Apple's Killing Off the iPhone X? Uh, Not So Fast

Rumor has it Apple is getting ready to launch three new iPhones this year, but one analyst says you shouldn’t expect to see the $999 iPhone X much longer.

Credit: Tom's Guide

(Image credit: Tom's Guide)

“The iPhone X is dead,” analyst Neil Campling of Mirabaud Securities wrote in a research note to clients.

That seems extreme, but Campling says the fact that Apple supplier Taiwan Semiconductor Manufacturing has lowered its full-year revenue forecast indicates Apple isn’t buying enough iPhone X components. Why? According to Campling, whose client note was obtained by CNBC, Apple plans to discontinue the iPhone X line and cease production on new models.

“The simple problem with X is that it is too expensive,” Campling told CNBC. “Consumers are turning their backs on high-priced smartphones.”

Well, that’s not entirely accurate.

In February, Apple CEO Tim Cook said the iPhone X was the best-selling iPhone since its November launch. That helped the company report its “highest revenue ever from a new iPhone lineup,” Cook said during the company’s holiday quarterly earnings call.

“It’s extraordinarily unlikely that after the iPhone X sold so well — which we see in Apple’s results in the first quarter — that even if it tanked, it’s unlikely that Apple could change course and decide to kill it,” said Global Data research director for consumer devices Avi Greengart. “Frankly, the whole thing sounds ridiculous.”

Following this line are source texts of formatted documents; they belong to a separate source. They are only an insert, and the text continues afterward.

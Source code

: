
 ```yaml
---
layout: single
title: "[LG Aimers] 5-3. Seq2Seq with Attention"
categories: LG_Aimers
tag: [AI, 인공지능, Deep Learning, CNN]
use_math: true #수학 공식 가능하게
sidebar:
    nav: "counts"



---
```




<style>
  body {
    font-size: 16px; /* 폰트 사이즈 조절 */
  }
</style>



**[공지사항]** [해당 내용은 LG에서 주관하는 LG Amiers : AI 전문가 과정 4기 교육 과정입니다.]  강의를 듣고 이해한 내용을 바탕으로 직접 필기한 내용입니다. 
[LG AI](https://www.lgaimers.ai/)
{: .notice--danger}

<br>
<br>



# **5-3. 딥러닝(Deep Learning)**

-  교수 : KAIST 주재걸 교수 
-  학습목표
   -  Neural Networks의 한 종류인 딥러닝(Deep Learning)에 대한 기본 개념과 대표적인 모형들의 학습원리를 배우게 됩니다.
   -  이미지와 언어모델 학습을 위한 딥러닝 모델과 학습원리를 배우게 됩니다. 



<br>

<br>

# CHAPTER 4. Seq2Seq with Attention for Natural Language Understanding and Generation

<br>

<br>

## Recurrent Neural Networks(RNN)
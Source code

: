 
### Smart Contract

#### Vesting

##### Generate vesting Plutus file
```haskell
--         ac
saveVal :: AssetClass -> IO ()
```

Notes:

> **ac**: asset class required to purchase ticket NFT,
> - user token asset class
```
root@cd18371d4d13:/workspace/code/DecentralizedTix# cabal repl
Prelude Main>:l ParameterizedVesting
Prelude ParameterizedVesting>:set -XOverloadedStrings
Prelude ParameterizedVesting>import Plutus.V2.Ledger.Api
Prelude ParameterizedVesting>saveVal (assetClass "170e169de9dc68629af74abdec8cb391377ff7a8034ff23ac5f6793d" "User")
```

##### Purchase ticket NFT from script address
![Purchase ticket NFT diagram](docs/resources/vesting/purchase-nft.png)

MORE: iPhone Rumors: What to Expect from Apple's Next Phone

There could be other reasons why TMSC lowered its revenue forecast. Morgan Stanley analyst Charlie Chan told CNBC that its business has been affected by MediaTek, another TMSC customer that puts chips in budget phones that are popular overseas. Chan also said Apple may have delayed production of its latest processor to July.

It seems more likely that Apple will release three new iPhones this September, including a refreshed iPhone X and possibly a Plus-sized model with a larger screen. KGI Securities analyst Ming-Chi Kuo, who has a solid track record for accuracy when it comes to Apple product predictions, says a 5.8-inch iPhone is likely to still be in the mix, but probably at a lower price point. A third model, rumored to have a 6.1-inch screen, will reportedly feature less expensive parts like an LCD panel instead of an OLED screen.

“The iPhone X sold extremely well out of the gate and customer satisfaction is extremely high and I would expect Apple to build on that, not go backwards,” Greengart said.

Even if the second-gen iPhone X has a different name (iPhone XS? iPhone X2?), expect Face ID, edge-to-edge displays and, yes, even the once-controversial and now widely copied notch to stick around.